== Data for the task ==

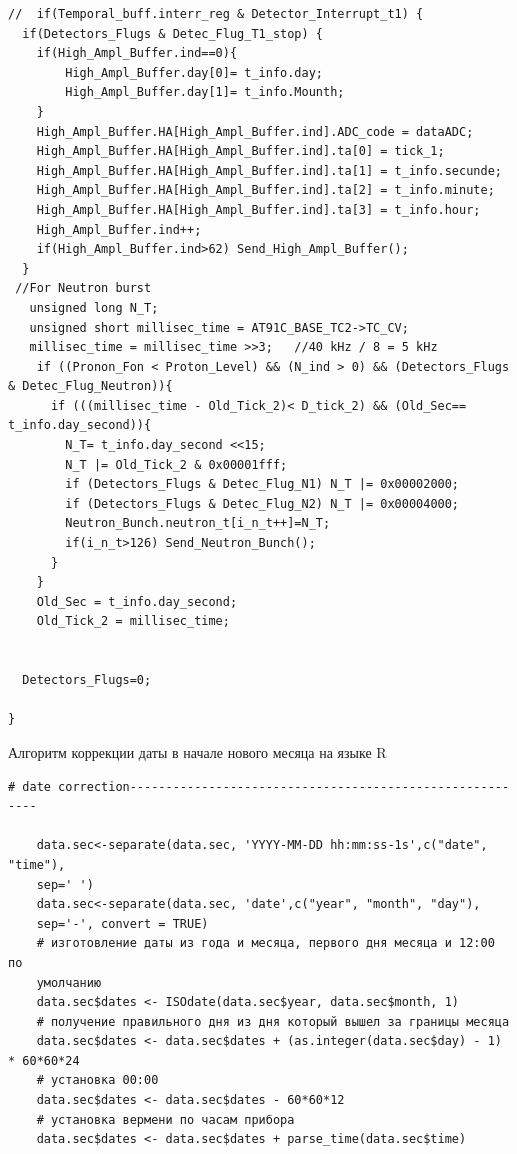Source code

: \begin{lstlisting}[language={[ISO]C++}]
//  if(Temporal_buff.interr_reg & Detector_Interrupt_t1) {
  if(Detectors_Flugs & Detec_Flug_T1_stop) {
    if(High_Ampl_Buffer.ind==0){
        High_Ampl_Buffer.day[0]= t_info.day;
        High_Ampl_Buffer.day[1]= t_info.Mounth;
    }    
    High_Ampl_Buffer.HA[High_Ampl_Buffer.ind].ADC_code = dataADC;
    High_Ampl_Buffer.HA[High_Ampl_Buffer.ind].ta[0] = tick_1;
    High_Ampl_Buffer.HA[High_Ampl_Buffer.ind].ta[1] = t_info.secunde;
    High_Ampl_Buffer.HA[High_Ampl_Buffer.ind].ta[2] = t_info.minute;
    High_Ampl_Buffer.HA[High_Ampl_Buffer.ind].ta[3] = t_info.hour;
    High_Ampl_Buffer.ind++;
    if(High_Ampl_Buffer.ind>62) Send_High_Ampl_Buffer();    
  }     
 //For Neutron burst 
   unsigned long N_T;
   unsigned short millisec_time = AT91C_BASE_TC2->TC_CV;
   millisec_time = millisec_time >>3;   //40 kHz / 8 = 5 kHz
    if ((Pronon_Fon < Proton_Level) && (N_ind > 0) && (Detectors_Flugs & Detec_Flug_Neutron)){      
      if (((millisec_time - Old_Tick_2)< D_tick_2) && (Old_Sec== t_info.day_second)){
        N_T= t_info.day_second <<15;
        N_T |= Old_Tick_2 & 0x00001fff;
        if (Detectors_Flugs & Detec_Flug_N1) N_T |= 0x00002000;
        if (Detectors_Flugs & Detec_Flug_N2) N_T |= 0x00004000;
        Neutron_Bunch.neutron_t[i_n_t++]=N_T;
        if(i_n_t>126) Send_Neutron_Bunch();
      }
    }
    Old_Sec = t_info.day_second;
    Old_Tick_2 = millisec_time;        
   
  
  Detectors_Flugs=0;

}	
\end{lstlisting}




\begin{ListingEnv}[H]
	\caption{Алгоритм коррекции даты в начале нового месяца на языке R}
	\label{list:datecor}
	\begin{lstlisting}[language={Renhanced}]
	# date correction---------------------------------------------------------
	
	data.sec<-separate(data.sec, 'YYYY-MM-DD hh:mm:ss-1s',c("date", "time"),
	sep=' ')
	data.sec<-separate(data.sec, 'date',c("year", "month", "day"),
	sep='-', convert = TRUE)
	# изготовление даты из года и месяца, первого дня месяца и 12:00 по 
	умолчанию
	data.sec$dates <- ISOdate(data.sec$year, data.sec$month, 1)
	# получение правильного дня из дня который вышел за границы месяца
	data.sec$dates <- data.sec$dates + (as.integer(data.sec$day) - 1) * 60*60*24
	# установка 00:00  
	data.sec$dates <- data.sec$dates - 60*60*12 
	# установка вермени по часам прибора
	data.sec$dates <- data.sec$dates + parse_time(data.sec$time)
	
	\end{lstlisting}
\end{ListingEnv}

===

About this exercise: Every record above, copied exactly and without a single picture, makes up the answer.

Your response:
Source code

: \begin{lstlisting}[language={[ISO]C++}]
//  if(Temporal_buff.interr_reg & Detector_Interrupt_t1) {
  if(Detectors_Flugs & Detec_Flug_T1_stop) {
    if(High_Ampl_Buffer.ind==0){
        High_Ampl_Buffer.day[0]= t_info.day;
        High_Ampl_Buffer.day[1]= t_info.Mounth;
    }    
    High_Ampl_Buffer.HA[High_Ampl_Buffer.ind].ADC_code = dataADC;
    High_Ampl_Buffer.HA[High_Ampl_Buffer.ind].ta[0] = tick_1;
    High_Ampl_Buffer.HA[High_Ampl_Buffer.ind].ta[1] = t_info.secunde;
    High_Ampl_Buffer.HA[High_Ampl_Buffer.ind].ta[2] = t_info.minute;
    High_Ampl_Buffer.HA[High_Ampl_Buffer.ind].ta[3] = t_info.hour;
    High_Ampl_Buffer.ind++;
    if(High_Ampl_Buffer.ind>62) Send_High_Ampl_Buffer();    
  }     
 //For Neutron burst 
   unsigned long N_T;
   unsigned short millisec_time = AT91C_BASE_TC2->TC_CV;
   millisec_time = millisec_time >>3;   //40 kHz / 8 = 5 kHz
    if ((Pronon_Fon < Proton_Level) && (N_ind > 0) && (Detectors_Flugs & Detec_Flug_Neutron)){      
      if (((millisec_time - Old_Tick_2)< D_tick_2) && (Old_Sec== t_info.day_second)){
        N_T= t_info.day_second <<15;
        N_T |= Old_Tick_2 & 0x00001fff;
        if (Detectors_Flugs & Detec_Flug_N1) N_T |= 0x00002000;
        if (Detectors_Flugs & Detec_Flug_N2) N_T |= 0x00004000;
        Neutron_Bunch.neutron_t[i_n_t++]=N_T;
        if(i_n_t>126) Send_Neutron_Bunch();
      }
    }
    Old_Sec = t_info.day_second;
    Old_Tick_2 = millisec_time;        
   
  
  Detectors_Flugs=0;

}	
\end{lstlisting}




\begin{ListingEnv}[H]
	\caption{Алгоритм коррекции даты в начале нового месяца на языке R}
	\label{list:datecor}
	\begin{lstlisting}[language={Renhanced}]
	# date correction---------------------------------------------------------
	
	data.sec<-separate(data.sec, 'YYYY-MM-DD hh:mm:ss-1s',c("date", "time"),
	sep=' ')
	data.sec<-separate(data.sec, 'date',c("year", "month", "day"),
	sep='-', convert = TRUE)
	# изготовление даты из года и месяца, первого дня месяца и 12:00 по 
	умолчанию
	data.sec$dates <- ISOdate(data.sec$year, data.sec$month, 1)
	# получение правильного дня из дня который вышел за границы месяца
	data.sec$dates <- data.sec$dates + (as.integer(data.sec$day) - 1) * 60*60*24
	# установка 00:00  
	data.sec$dates <- data.sec$dates - 60*60*12 
	# установка вермени по часам прибора
	data.sec$dates <- data.sec$dates + parse_time(data.sec$time)
	
	\end{lstlisting}
\end{ListingEnv}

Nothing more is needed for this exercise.